[Input for this task]:
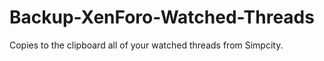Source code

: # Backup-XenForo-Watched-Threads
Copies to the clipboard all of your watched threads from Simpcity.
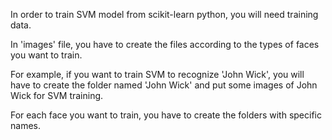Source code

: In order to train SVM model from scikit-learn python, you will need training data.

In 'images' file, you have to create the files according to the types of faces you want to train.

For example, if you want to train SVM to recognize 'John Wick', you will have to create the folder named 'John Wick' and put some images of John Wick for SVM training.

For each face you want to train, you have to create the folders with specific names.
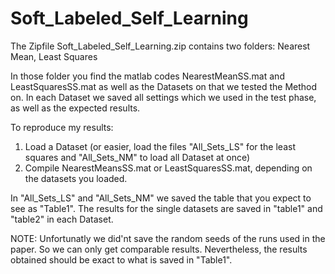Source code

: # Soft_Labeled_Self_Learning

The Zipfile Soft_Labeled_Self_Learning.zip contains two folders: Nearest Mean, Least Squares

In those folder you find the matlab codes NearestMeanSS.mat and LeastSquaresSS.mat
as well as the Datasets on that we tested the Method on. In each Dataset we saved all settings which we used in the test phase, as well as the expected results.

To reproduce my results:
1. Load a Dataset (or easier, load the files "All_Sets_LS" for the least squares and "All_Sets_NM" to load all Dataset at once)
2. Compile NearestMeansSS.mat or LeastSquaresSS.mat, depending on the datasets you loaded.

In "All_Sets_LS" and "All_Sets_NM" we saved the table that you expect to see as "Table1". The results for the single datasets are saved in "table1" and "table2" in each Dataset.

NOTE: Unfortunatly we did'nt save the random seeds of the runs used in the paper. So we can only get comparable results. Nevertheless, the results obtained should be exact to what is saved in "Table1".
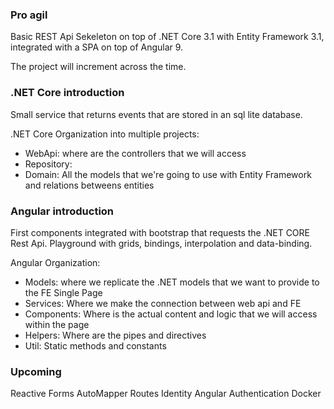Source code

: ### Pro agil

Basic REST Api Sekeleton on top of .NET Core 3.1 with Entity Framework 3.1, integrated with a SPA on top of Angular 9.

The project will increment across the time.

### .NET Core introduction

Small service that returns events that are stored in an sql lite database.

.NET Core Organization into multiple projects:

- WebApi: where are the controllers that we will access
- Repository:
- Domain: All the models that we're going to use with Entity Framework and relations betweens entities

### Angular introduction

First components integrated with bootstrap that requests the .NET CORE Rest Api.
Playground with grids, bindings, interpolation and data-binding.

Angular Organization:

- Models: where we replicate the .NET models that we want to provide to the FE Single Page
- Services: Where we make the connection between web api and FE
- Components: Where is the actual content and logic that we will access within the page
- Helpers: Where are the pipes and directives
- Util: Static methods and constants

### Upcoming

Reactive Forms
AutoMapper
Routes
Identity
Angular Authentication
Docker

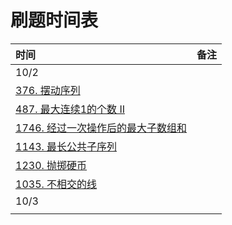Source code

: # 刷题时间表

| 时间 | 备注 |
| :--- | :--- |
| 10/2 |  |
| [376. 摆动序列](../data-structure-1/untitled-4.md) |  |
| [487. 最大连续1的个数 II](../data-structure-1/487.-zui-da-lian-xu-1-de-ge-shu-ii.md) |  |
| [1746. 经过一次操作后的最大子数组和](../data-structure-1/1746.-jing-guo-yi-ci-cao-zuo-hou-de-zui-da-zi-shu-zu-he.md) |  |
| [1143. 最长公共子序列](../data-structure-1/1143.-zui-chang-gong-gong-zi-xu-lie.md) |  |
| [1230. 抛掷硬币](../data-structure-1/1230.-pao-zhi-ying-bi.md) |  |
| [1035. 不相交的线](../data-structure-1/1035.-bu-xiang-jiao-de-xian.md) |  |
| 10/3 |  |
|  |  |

[Work item]: In the copy, include all records verbatim but no images.

[Result of this task]:
Source code

: # Backup-XenForo-Watched-Threads
Copies to the clipboard all of your watched threads from Simpcity.
Source code

: In order to train SVM model from scikit-learn python, you will need training data.

In 'images' file, you have to create the files according to the types of faces you want to train.

For example, if you want to train SVM to recognize 'John Wick', you will have to create the folder named 'John Wick' and put some images of John Wick for SVM training.

For each face you want to train, you have to create the folders with specific names.
Source code

: # Soft_Labeled_Self_Learning

The Zipfile Soft_Labeled_Self_Learning.zip contains two folders: Nearest Mean, Least Squares

In those folder you find the matlab codes NearestMeanSS.mat and LeastSquaresSS.mat
as well as the Datasets on that we tested the Method on. In each Dataset we saved all settings which we used in the test phase, as well as the expected results.

To reproduce my results:
1. Load a Dataset (or easier, load the files "All_Sets_LS" for the least squares and "All_Sets_NM" to load all Dataset at once)
2. Compile NearestMeansSS.mat or LeastSquaresSS.mat, depending on the datasets you loaded.

In "All_Sets_LS" and "All_Sets_NM" we saved the table that you expect to see as "Table1". The results for the single datasets are saved in "table1" and "table2" in each Dataset.

NOTE: Unfortunatly we did'nt save the random seeds of the runs used in the paper. So we can only get comparable results. Nevertheless, the results obtained should be exact to what is saved in "Table1".
Source code

: ### Pro agil

Basic REST Api Sekeleton on top of .NET Core 3.1 with Entity Framework 3.1, integrated with a SPA on top of Angular 9.

The project will increment across the time.

### .NET Core introduction

Small service that returns events that are stored in an sql lite database.

.NET Core Organization into multiple projects:

- WebApi: where are the controllers that we will access
- Repository:
- Domain: All the models that we're going to use with Entity Framework and relations betweens entities

### Angular introduction

First components integrated with bootstrap that requests the .NET CORE Rest Api.
Playground with grids, bindings, interpolation and data-binding.

Angular Organization:

- Models: where we replicate the .NET models that we want to provide to the FE Single Page
- Services: Where we make the connection between web api and FE
- Components: Where is the actual content and logic that we will access within the page
- Helpers: Where are the pipes and directives
- Util: Static methods and constants

### Upcoming

Reactive Forms
AutoMapper
Routes
Identity
Angular Authentication
Docker

Source code

: # 刷题时间表

| 时间 | 备注 |
| :--- | :--- |
| 10/2 |  |
| [376. 摆动序列](../data-structure-1/untitled-4.md) |  |
| [487. 最大连续1的个数 II](../data-structure-1/487.-zui-da-lian-xu-1-de-ge-shu-ii.md) |  |
| [1746. 经过一次操作后的最大子数组和](../data-structure-1/1746.-jing-guo-yi-ci-cao-zuo-hou-de-zui-da-zi-shu-zu-he.md) |  |
| [1143. 最长公共子序列](../data-structure-1/1143.-zui-chang-gong-gong-zi-xu-lie.md) |  |
| [1230. 抛掷硬币](../data-structure-1/1230.-pao-zhi-ying-bi.md) |  |
| [1035. 不相交的线](../data-structure-1/1035.-bu-xiang-jiao-de-xian.md) |  |
| 10/3 |  |
|  |  |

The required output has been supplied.